EMBOSS: Project Meeting (Mon 17th September 07) |
Alan has extended amino acid property calculations to use monoisotopic molecular weights in addition to the current average weights. Monoisotopic weights are used in analysis of mass spec data. The embProp functions now read a new file Emolwt.dat and pass new objects EmbPPropAmino and EmbPPropMolwt. A command line switch -mono is now added to all programs that use this local data file.
The local data files need comments added to their headers to describe the source of the data values.
Alan has added a new application density to report and plot high and low densities for individual bases (-quad) and AT+GC (-dual) as requested by Tim Carver at Sanger.
Alan has made very general wrappers for the emira and emiraest integration which could be used for other applications.

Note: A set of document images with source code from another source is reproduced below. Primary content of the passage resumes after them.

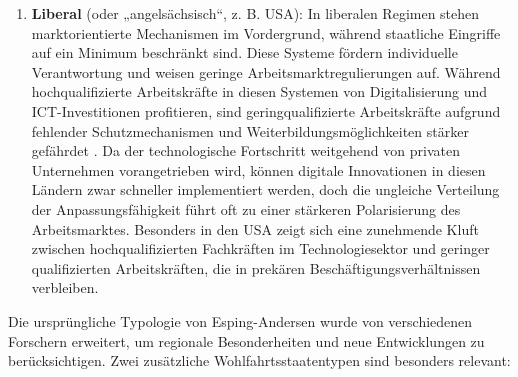 \begin{enumerate}
    \item \textbf{Liberal} (oder „angelsächsisch“, z. B. USA): In liberalen Regimen 
    stehen marktorientierte Mechanismen im Vordergrund, während staatliche Eingriffe auf ein 
    Minimum beschränkt sind. Diese Systeme fördern individuelle Verantwortung und weisen 
    geringe Arbeitsmarktregulierungen auf. Während hochqualifizierte Arbeitskräfte in diesen 
    Systemen von Digitalisierung und \ac{ICT}-Investitionen profitieren, sind 
    geringqualifizierte Arbeitskräfte aufgrund fehlender Schutzmechanismen und 
    Weiterbildungsmöglichkeiten stärker gefährdet \parencite[vgl.][S. 12–13]{goodin1999thereal}. 
    Da der technologische Fortschritt weitgehend von privaten Unternehmen vorangetrieben wird, 
    können digitale Innovationen in diesen Ländern zwar schneller implementiert werden, doch 
    die ungleiche Verteilung der Anpassungsfähigkeit führt oft zu einer stärkeren Polarisierung 
    des Arbeitsmarktes. Besonders in den USA zeigt sich eine zunehmende Kluft zwischen 
    hochqualifizierten Fachkräften im Technologiesektor und geringer qualifizierten Arbeitskräften, 
    die in prekären Beschäftigungsverhältnissen verbleiben.

\end{enumerate}

Die ursprüngliche Typologie von Esping-Andersen wurde von verschiedenen Forschern erweitert, 
um regionale Besonderheiten und neue Entwicklungen zu berücksichtigen. Zwei zusätzliche 
Wohlfahrtsstaatentypen sind besonders relevant:

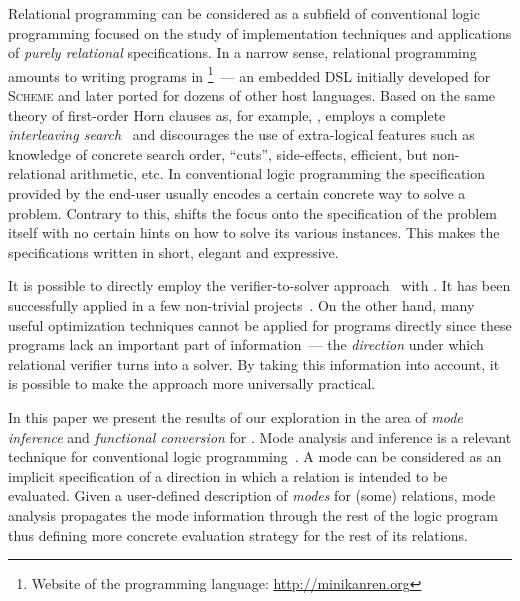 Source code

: Relational programming can be considered as a subfield of conventional logic programming focused on the study of implementation techniques and applications of \emph{purely relational} specifications.
In a narrow sense, relational programming amounts to writing programs in \mk\footnote{Website of the \mk programming language: \url{http://minikanren.org}}~--- an embedded DSL initially developed for \textsc{Scheme} and later ported for dozens of other host languages.
Based on the same theory of first-order Horn clauses as, for example, \prolog, \mk employs a complete \emph{interleaving search}~\cite{kiselyov2005backtracking, rozplokhas2020certified} and discourages the use of extra-logical features such as knowledge of concrete search order, ``cuts'', side-effects, efficient, but non-relational arithmetic, etc.
In conventional logic programming the specification provided by the end-user usually encodes a certain concrete way to solve a problem.
Contrary to this, \mk shifts the focus onto the specification of the problem itself with no certain hints on how to solve its various instances.
This makes the specifications written in \mk short, elegant and expressive.

It is possible to directly employ the verifier-to-solver approach~\cite{byrd2017unified,kosarev2020relational} with \mk.
It has been successfully applied in a few non-trivial projects~\cite{kosarev2022declarative,lozov2023relational}.
On the other hand, many useful optimization techniques cannot be applied for \mk programs directly since these programs lack an important part of information~--- the \emph{direction} under which relational verifier turns into a solver.
By taking this information into account, it is possible to make the approach more universally practical.

In this paper we present the results of our exploration in the area of \emph{mode inference} and \emph{functional conversion} for \mk.
Mode analysis and inference is a relevant technique for conventional logic programming~\cite{debray1988automatic,somogyi1987system,overton2002constraint}.
A mode can be considered as an implicit specification of a direction in which a relation is intended to be evaluated.
Given a user-defined description of \emph{modes} for (some) relations, mode analysis propagates the mode information through the rest of the logic program thus defining more concrete evaluation strategy for the rest of its relations.

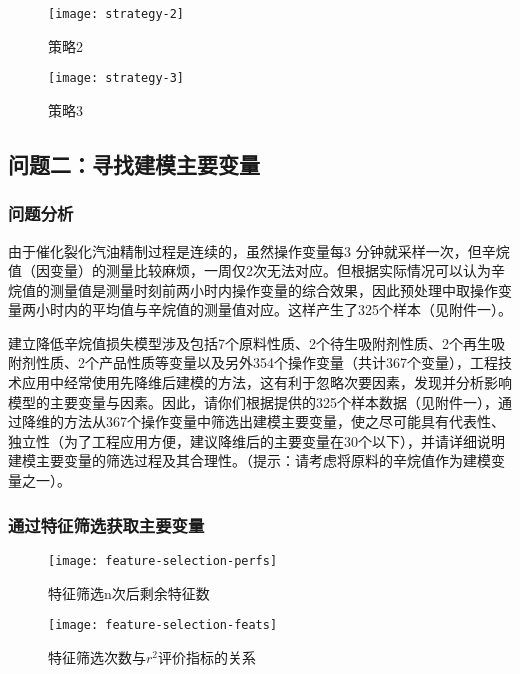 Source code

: \documentclass[bwprint]{gmcmthesis}
\begin{document}
\begin{figure}[htbp]
	\centering
	\texttt{[image: strategy-2]}
	\caption{策略2}
\end{figure}


\begin{figure}[htbp]
	\centering
	\texttt{[image: strategy-3]}
	\caption{策略3}
\end{figure}

\subsection{问题二：寻找建模主要变量}
\subsubsection{问题分析}

由于催化裂化汽油精制过程是连续的，虽然操作变量每3 分钟就采样一次，但辛烷值（因变量）的测量比较麻烦，一周仅2次无法对应。但根据实际情况可以认为辛烷值的测量值是测量时刻前两小时内操作变量的综合效果，因此预处理中取操作变量两小时内的平均值与辛烷值的测量值对应。这样产生了325个样本（见附件一）。

建立降低辛烷值损失模型涉及包括7个原料性质、2个待生吸附剂性质、2个再生吸附剂性质、2个产品性质等变量以及另外354个操作变量（共计367个变量），工程技术应用中经常使用先降维后建模的方法，这有利于忽略次要因素，发现并分析影响模型的主要变量与因素。因此，请你们根据提供的325个样本数据（见附件一），通过降维的方法从367个操作变量中筛选出建模主要变量，使之尽可能具有代表性、独立性（为了工程应用方便，建议降维后的主要变量在30个以下），并请详细说明建模主要变量的筛选过程及其合理性。（提示：请考虑将原料的辛烷值作为建模变量之一）。

\subsubsection{通过特征筛选获取主要变量}

\begin{figure}[htbp]
	\centering
	\texttt{[image: feature-selection-perfs]}
	\caption{特征筛选n次后剩余特征数}
\end{figure}

\begin{figure}[htbp]
	\centering
	\texttt{[image: feature-selection-feats]}
	\caption{特征筛选次数与$r^2$评价指标的关系}
\end{figure}
\end{document}
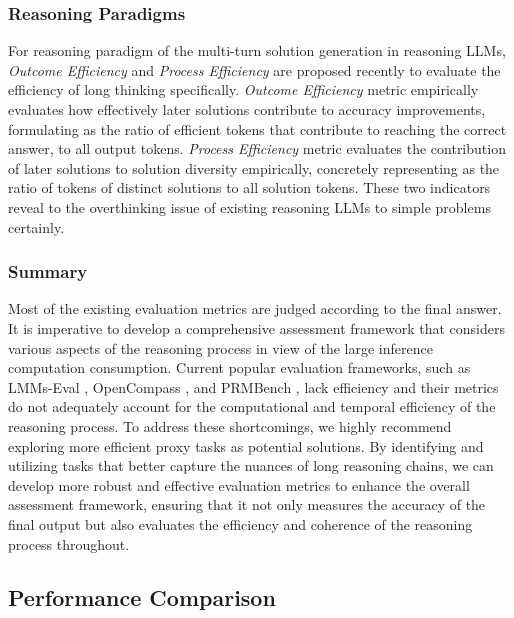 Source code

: \subsubsection{Reasoning Paradigms}

For reasoning paradigm of the multi-turn solution generation in reasoning LLMs, \textit{Outcome Efficiency} and \textit{Process Efficiency} \cite{Tecent_2_plus_3} are proposed recently to evaluate the efficiency of long thinking specifically. \textit{Outcome Efficiency} metric empirically evaluates how effectively later solutions contribute to accuracy improvements, formulating as the ratio of efficient tokens that contribute to reaching the correct answer, to all output tokens. \textit{Process Efficiency} metric evaluates the contribution of later solutions to solution diversity empirically, concretely representing as the ratio of tokens of distinct solutions to all solution tokens. These two indicators reveal to the overthinking issue of existing reasoning LLMs to simple problems certainly.


\subsubsection{Summary} 

Most of the existing evaluation metrics are judged according to the final answer. 
It is imperative to develop a comprehensive assessment framework that considers various aspects of the reasoning process in view of the large inference computation consumption. 
Current popular evaluation frameworks, such as LMMs-Eval \cite{zhang2024lmmsevalrealitycheckevaluation}, OpenCompass \cite{2023opencompass}, and PRMBench \cite{song2025prmbench}, lack efficiency and their metrics do not adequately account for the computational and temporal efficiency of the reasoning process. 
To address these shortcomings, we highly recommend exploring more efficient proxy tasks as potential solutions. 
By identifying and utilizing tasks that better capture the nuances of long reasoning chains, we can develop more robust and effective evaluation metrics to enhance the overall assessment framework, ensuring that it not only measures the accuracy of the final output but also evaluates the efficiency and coherence of the reasoning process throughout.





\subsection{Performance Comparison}\label{performance_compare}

Peter has modified pepcoil to produce a report as output. This included extensions to the "motif" report format. To give a clean output by default non coiled-coil regions are not reported. The frames are reported as additional columns. In the "motif" format these appear only if a frame is set by the program. In table formats the frame columns appear with missing ('.') values.
Peter has further updated GFF3 output to require a reading frame for coding sequence features. This included adding a new function to identify CDS features using the Sequence Ontology internal code. Similar functions can be added for other feature classes.
Peter has corrected the meaning of "Case" in function names for string processing so that it always refers to case-insensitive processing. For some functions the naming was inconsistent.
Mahmut has identified applications suitable for generating DASGFF annotations. To fit with current servers, these need to accept a sequence as the only input, for example applications which search for matches to a standard database of motifs such as prosite, jaspar or transfac. This excludes applications such as fuzzpro which need a user-defined pattern.
Peter identified a need for a new output report attribute to indicate whether features are over the entire sequence or are for regions with specific properties. The whole: attribute can be used for applications such as dan which report all windows over the sequence. Such applications are of little interest as DASGFF annotation servers.
Mahmut has found further references to XML feature and sequence formats. None have a recommended standard, although AGAVE is top of a list from Peter Ernst (DKFZ).
Mahmut noted that DASGFF format includes the concept of a feature group where related features (e.g. a set of features for a single transcript/gene) have a common group name with annotation. Peter will look into reading DASGFF as input and preserving the group annotation in the feature table so that it can be reproduced on output.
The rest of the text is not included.